Since no written record exists, we can only speculate what a birthing woman in prehistoric times would have experienced. Certainly she had noticed the changes in her own body, and movement in her womb. Probably she had realized that this change and movement was the same change and movement that came before the labor pains that had brought babies out of her mother, sisters or aunts. It is likely that, as her labor pains started, at least one of those mothers, sisters, or aunts who had already experienced childbirth was compelled to comfort her and to teach her what they had learned through their own births and the births of other women. They may have helped her get into a favorable position for pushing, stimulated her baby, or instructed her to bring the baby to her breast. They almost certainly comforted her through her labor. Those mothers, sisters, and aunts were the first midwives.

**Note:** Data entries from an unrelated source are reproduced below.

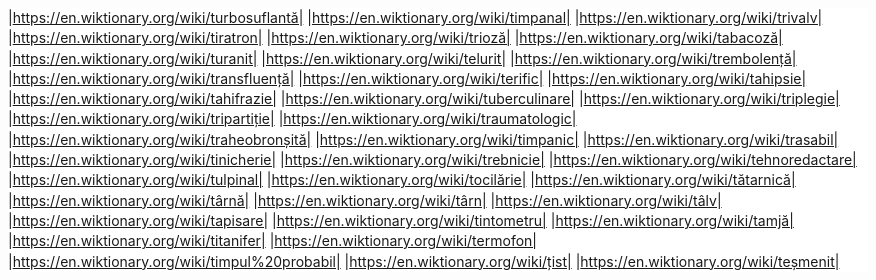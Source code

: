 |https://en.wiktionary.org/wiki/turbosuflantă|
|https://en.wiktionary.org/wiki/timpanal|
|https://en.wiktionary.org/wiki/trivalv|
|https://en.wiktionary.org/wiki/tiratron|
|https://en.wiktionary.org/wiki/trioză|
|https://en.wiktionary.org/wiki/tabacoză|
|https://en.wiktionary.org/wiki/turanit|
|https://en.wiktionary.org/wiki/telurit|
|https://en.wiktionary.org/wiki/trembolență|
|https://en.wiktionary.org/wiki/transfluență|
|https://en.wiktionary.org/wiki/terific|
|https://en.wiktionary.org/wiki/tahipsie|
|https://en.wiktionary.org/wiki/tahifrazie|
|https://en.wiktionary.org/wiki/tuberculinare|
|https://en.wiktionary.org/wiki/triplegie|
|https://en.wiktionary.org/wiki/tripartiție|
|https://en.wiktionary.org/wiki/traumatologic|
|https://en.wiktionary.org/wiki/traheobronșită|
|https://en.wiktionary.org/wiki/timpanic|
|https://en.wiktionary.org/wiki/trasabil|
|https://en.wiktionary.org/wiki/tinicherie|
|https://en.wiktionary.org/wiki/trebnicie|
|https://en.wiktionary.org/wiki/tehnoredactare|
|https://en.wiktionary.org/wiki/tulpinal|
|https://en.wiktionary.org/wiki/tocilărie|
|https://en.wiktionary.org/wiki/tătarnică|
|https://en.wiktionary.org/wiki/târnă|
|https://en.wiktionary.org/wiki/târn|
|https://en.wiktionary.org/wiki/tâlv|
|https://en.wiktionary.org/wiki/tapisare|
|https://en.wiktionary.org/wiki/tintometru|
|https://en.wiktionary.org/wiki/tamjă|
|https://en.wiktionary.org/wiki/titanifer|
|https://en.wiktionary.org/wiki/termofon|
|https://en.wiktionary.org/wiki/timpul%20probabil|
|https://en.wiktionary.org/wiki/țist|
|https://en.wiktionary.org/wiki/teșmenit|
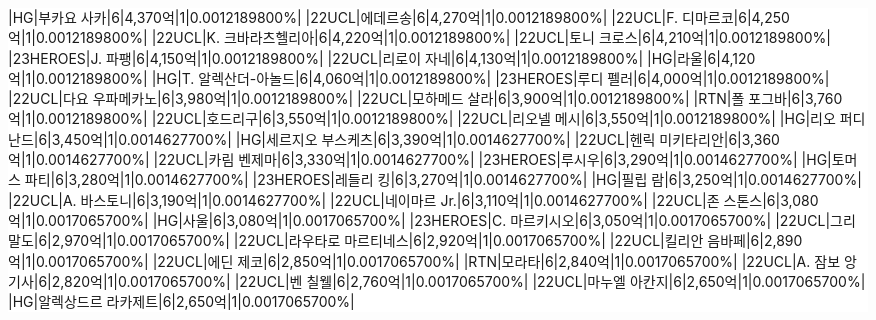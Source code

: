 |HG|부카요 사카|6|4,370억|1|0.0012189800%|
|22UCL|에데르송|6|4,270억|1|0.0012189800%|
|22UCL|F. 디마르코|6|4,250억|1|0.0012189800%|
|22UCL|K. 크바라츠헬리아|6|4,220억|1|0.0012189800%|
|22UCL|토니 크로스|6|4,210억|1|0.0012189800%|
|23HEROES|J. 파팽|6|4,150억|1|0.0012189800%|
|22UCL|리로이 자네|6|4,130억|1|0.0012189800%|
|HG|라울|6|4,120억|1|0.0012189800%|
|HG|T. 알렉산더-아놀드|6|4,060억|1|0.0012189800%|
|23HEROES|루디 펠러|6|4,000억|1|0.0012189800%|
|22UCL|다요 우파메카노|6|3,980억|1|0.0012189800%|
|22UCL|모하메드 살라|6|3,900억|1|0.0012189800%|
|RTN|폴 포그바|6|3,760억|1|0.0012189800%|
|22UCL|호드리구|6|3,550억|1|0.0012189800%|
|22UCL|리오넬 메시|6|3,550억|1|0.0012189800%|
|HG|리오 퍼디난드|6|3,450억|1|0.0014627700%|
|HG|세르지오 부스케츠|6|3,390억|1|0.0014627700%|
|22UCL|헨릭 미키타리안|6|3,360억|1|0.0014627700%|
|22UCL|카림 벤제마|6|3,330억|1|0.0014627700%|
|23HEROES|루시우|6|3,290억|1|0.0014627700%|
|HG|토머스 파티|6|3,280억|1|0.0014627700%|
|23HEROES|레들리 킹|6|3,270억|1|0.0014627700%|
|HG|필립 람|6|3,250억|1|0.0014627700%|
|22UCL|A. 바스토니|6|3,190억|1|0.0014627700%|
|22UCL|네이마르 Jr.|6|3,110억|1|0.0014627700%|
|22UCL|존 스톤스|6|3,080억|1|0.0017065700%|
|HG|사울|6|3,080억|1|0.0017065700%|
|23HEROES|C. 마르키시오|6|3,050억|1|0.0017065700%|
|22UCL|그리말도|6|2,970억|1|0.0017065700%|
|22UCL|라우타로 마르티네스|6|2,920억|1|0.0017065700%|
|22UCL|킬리안 음바페|6|2,890억|1|0.0017065700%|
|22UCL|에딘 제코|6|2,850억|1|0.0017065700%|
|RTN|모라타|6|2,840억|1|0.0017065700%|
|22UCL|A. 잠보 앙기사|6|2,820억|1|0.0017065700%|
|22UCL|벤 칠웰|6|2,760억|1|0.0017065700%|
|22UCL|마누엘 아칸지|6|2,650억|1|0.0017065700%|
|HG|알렉상드르 라카제트|6|2,650억|1|0.0017065700%|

The first records of midwives come early in written history. An ancient Egyptian painting depicts the goddess Ritho giving birth to the god Ra with the help of four midwives (Arab). The bible speaks, several times, of midwives. Starting in the 35th verse of Genesis, the bible tells how a midwife comforted a woman during a very hard labor. The bible goes on to tell us, in the first chapter of Exodus, about two of the most famous midwives of all – Shiphrah and Puah – who refused to kill baby boys even though they had been ordered to by the pharaoh. We know from ancient writings that a woman giving birth in Athens or Greece would have been attended by a midwife who was required to have already borne children, and that the midwife would have been paid for her services (Sellers, 1993). During this very early time period, knowledge was gained by observation of natural birth. Women learned though their own childbirth experiences and though the experiences and stories of others (Burtch, 1994).

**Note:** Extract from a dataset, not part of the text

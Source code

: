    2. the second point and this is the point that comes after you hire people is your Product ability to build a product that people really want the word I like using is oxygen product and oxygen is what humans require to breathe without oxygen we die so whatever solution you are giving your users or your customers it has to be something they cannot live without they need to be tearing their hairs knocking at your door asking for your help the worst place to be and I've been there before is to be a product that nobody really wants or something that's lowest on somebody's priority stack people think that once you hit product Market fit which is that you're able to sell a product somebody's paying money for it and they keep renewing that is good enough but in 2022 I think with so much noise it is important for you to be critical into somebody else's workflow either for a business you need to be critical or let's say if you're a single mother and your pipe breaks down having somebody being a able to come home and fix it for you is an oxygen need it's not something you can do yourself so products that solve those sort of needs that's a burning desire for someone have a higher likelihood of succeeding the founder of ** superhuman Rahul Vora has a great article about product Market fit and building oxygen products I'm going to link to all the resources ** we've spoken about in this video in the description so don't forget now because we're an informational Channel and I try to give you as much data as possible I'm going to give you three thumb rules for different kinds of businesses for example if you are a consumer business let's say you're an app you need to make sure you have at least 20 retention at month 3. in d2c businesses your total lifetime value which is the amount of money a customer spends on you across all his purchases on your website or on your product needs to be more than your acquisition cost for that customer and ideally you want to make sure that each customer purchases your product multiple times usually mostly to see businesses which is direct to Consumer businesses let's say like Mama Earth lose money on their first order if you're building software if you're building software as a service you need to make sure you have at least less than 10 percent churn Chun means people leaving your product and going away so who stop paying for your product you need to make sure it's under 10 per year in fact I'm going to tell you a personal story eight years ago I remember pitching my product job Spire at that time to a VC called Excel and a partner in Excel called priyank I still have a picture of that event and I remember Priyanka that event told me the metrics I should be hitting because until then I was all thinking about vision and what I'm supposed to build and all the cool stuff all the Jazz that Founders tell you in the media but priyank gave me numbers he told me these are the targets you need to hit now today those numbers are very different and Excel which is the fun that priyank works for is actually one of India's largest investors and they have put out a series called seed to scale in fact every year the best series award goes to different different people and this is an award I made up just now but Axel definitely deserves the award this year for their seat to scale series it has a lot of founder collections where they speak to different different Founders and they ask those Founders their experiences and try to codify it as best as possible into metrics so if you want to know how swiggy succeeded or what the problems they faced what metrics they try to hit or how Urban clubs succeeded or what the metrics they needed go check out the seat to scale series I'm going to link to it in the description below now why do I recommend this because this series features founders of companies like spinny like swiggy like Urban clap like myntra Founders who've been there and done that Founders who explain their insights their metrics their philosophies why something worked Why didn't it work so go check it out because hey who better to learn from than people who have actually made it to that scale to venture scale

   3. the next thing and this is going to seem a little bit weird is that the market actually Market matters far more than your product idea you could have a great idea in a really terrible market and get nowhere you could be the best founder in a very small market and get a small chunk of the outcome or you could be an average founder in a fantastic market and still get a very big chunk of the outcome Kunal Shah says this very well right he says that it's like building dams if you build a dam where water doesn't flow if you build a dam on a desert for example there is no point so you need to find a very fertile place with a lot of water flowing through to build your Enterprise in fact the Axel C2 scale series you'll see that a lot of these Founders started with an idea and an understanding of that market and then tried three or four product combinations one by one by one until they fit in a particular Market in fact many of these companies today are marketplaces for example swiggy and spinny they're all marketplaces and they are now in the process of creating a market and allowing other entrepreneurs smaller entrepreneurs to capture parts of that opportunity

The first notes of competition between male and female caregivers began to show themselves in the early middle ages, starting a political battle that still rages today
(Wainwright, 2006). The tradition of woman attended, naturally guided childbirth started to change around the third century BCE, when men started to produce texts to aid midwives in their work (Schaus, 2006). These texts contained much speculation since their male writers had little firsthand knowledge of anatomy, or childbirth. Contributors included such famous names as Hippocrates and Aristotle (Sellers, 1993). One of the most enduring texts was written by a Roman Doctor, Soranus, who is believed to be the first doctor to specialize in obstetrics. His book, De Morbis Mulierum, became a primary source book for midwifery for the next 1500 years (Radcliffe, 1989). Soranus listed requirements for the art of midwifery that are still relevant today, such as having rounded nails so as not to injure patients, having a love for the work, and having a lot of experience before taking on clients. Another Roman, Galen, also wrote medical texts concerning the technical aspects of childbirth. He was not overly scientific and was responsible for many erroneous theories. He did, however, described how a midwife would check for cervical dilation and describes the use of a birth chair, affording us a glance into the advancing science of childbirth. Later, a woman physician named Trotula, who was trained at a famous medical school, further wrote about midwifery skills including how to remove retained placenta, and how to repair perineal tears. Many other physicians and scientists of this period endeavored to advance human understanding of birth, and recorded their ideas. Some ideas gave rise to better treatment of complications, and some ideas undoubtedly caused complications that would have otherwise been absent (Sellers, 1993).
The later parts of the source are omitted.